WASHINGTON – Sen. Jeff Flake (R-Ariz.) on Wednesday launched a pro-NAFTA campaign, soliciting input from residents in his state who have been positively impacted by the 23-year-old trade agreement with Mexico and Canada.
“If you’re an Arizonan who runs a family business, farms a field, works at a Fortune 500 company or even shops at the grocery store, odds are NAFTA’s had a positive economic impact on your life,” Flake said Wednesday in announcing his NAFTA4AZ initiative. “While Arizona has much to gain from modernizing and strengthening NAFTA, it is important that the administration hears from Arizonans on cross-border trade’s critical role in supporting jobs, opportunity, and economic growth in our state.”
President Trump during his bid for the White House vowed to dismantle NAFTA, calling it the worst deal in trade history. The administration on May 18 sent a letter to Congress notifying lawmakers that it plans to renegotiate the trade deal.
Mexican officials, in particular, have been eagerly awaiting signals from the White House on how it plans to approach re-negotiation, with Mexico’s Ambassador Gerónimo Gutiérrez saying the U.S.-Mexico relationship is at a critical juncture.
The administration’s letter to congressional leaders states that negotiations will begin no sooner than 90 days from the date of the document, allowing for meetings to start Aug. 16 at the earliest. Compared to Trump’s campaign rhetoric on the trade deal, the letter includes much softer language, stating intentions to “modernize” NAFTA and support higher-paying jobs and economic growth in the U.S.
“We note that NAFTA was negotiated 25 years ago, and while our economy and businesses changed considerably over that period, NAFTA has not,” the letter reads.
Less than a week after the letter’s submission, U.S. Trade Representative Robert Lighthizer filed an official request for comment on negotiation objectives “regarding modernization” of NAFTA. The department set a comment deadline for June 12, allowing 20 days for public input.
Arizona is a major agricultural hub, producing fruit, vegetables and cotton, and Mexico serves as the No. 1 export customer for the Grand Canyon State. Along with launching NAFTA4AZ, Flake’s office sent letters to Arizona business owners seeking participation in the campaign. According to the Republican lawmaker, Mexican trade in Arizona supports 100,000 jobs, and state retailers register about $8 million a day from Mexican customers.

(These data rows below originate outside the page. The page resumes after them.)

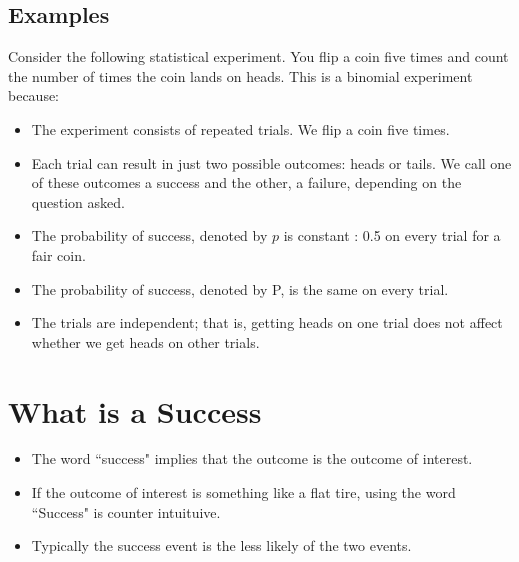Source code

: \documentclass[]{report}
\begin{document}
\subsection*{Examples}
Consider the following statistical experiment. You flip a coin five times and count the number of times the coin lands on heads. This is a binomial experiment because:
\begin{itemize}
\item The experiment consists of repeated trials. We flip a coin five times.
\item Each trial can result in just two possible outcomes: heads or tails. We call one of these outcomes a success and the other, a failure, depending on the question asked.

\item The probability of success, denoted by $p$ is constant : 0.5 on every trial for a fair coin.
\item The probability of success, denoted by P, is the same on every trial.
\item The trials are independent; that is, getting heads on one trial does not affect whether we get heads on other trials.
\end{itemize}




\section*{What is a Success}
\begin{itemize}
\item
The word ``success" implies that the outcome is the outcome of interest.
\item If the outcome of interest is something like a flat tire, using the word ``Success" is counter intuituive.
\item Typically the success event is the less likely of the two events.
\end{itemize}

\end{document}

“When it comes to creating jobs in our state and growing Arizona’s economy, vibrant cross-border trade is critical,” Flake said.
Ambassador Darci Vetter, former chief agricultural negotiator for the Office of the U.S. Trade Representative, said in an interview Thursday that it will be interesting to see how the administration and Congress approach this next 90 days.
“Which of those objectives does the administration and Congress feel are not being met and need improvement, and what kind of signal will they send before they start renegotiating with Mexico and Canada?” Vetter said.
The negotiation structure itself will help lead to the outcome, she said, noting that it will be important to see what issues are grouped for discussion and which issues are taken off the table entirely. The administration’s May 18 letter states that modernization will include provisions for “intellectual property rights, regulatory practices, state-owned enterprises, services, customs procedures, sanitary and phytosanitary measures, labor, environment, and small and medium enterprises.”
Commerce Secretary Wilbur Ross has said that Americans should not expect the NAFTA re-negotiation to be a “silver bullet” in solving unemployment and other issues in America. Those critical of the agreement have blamed NAFTA for tens of thousands of manufacturing jobs lost in the U.S. since the deal was signed in 1994.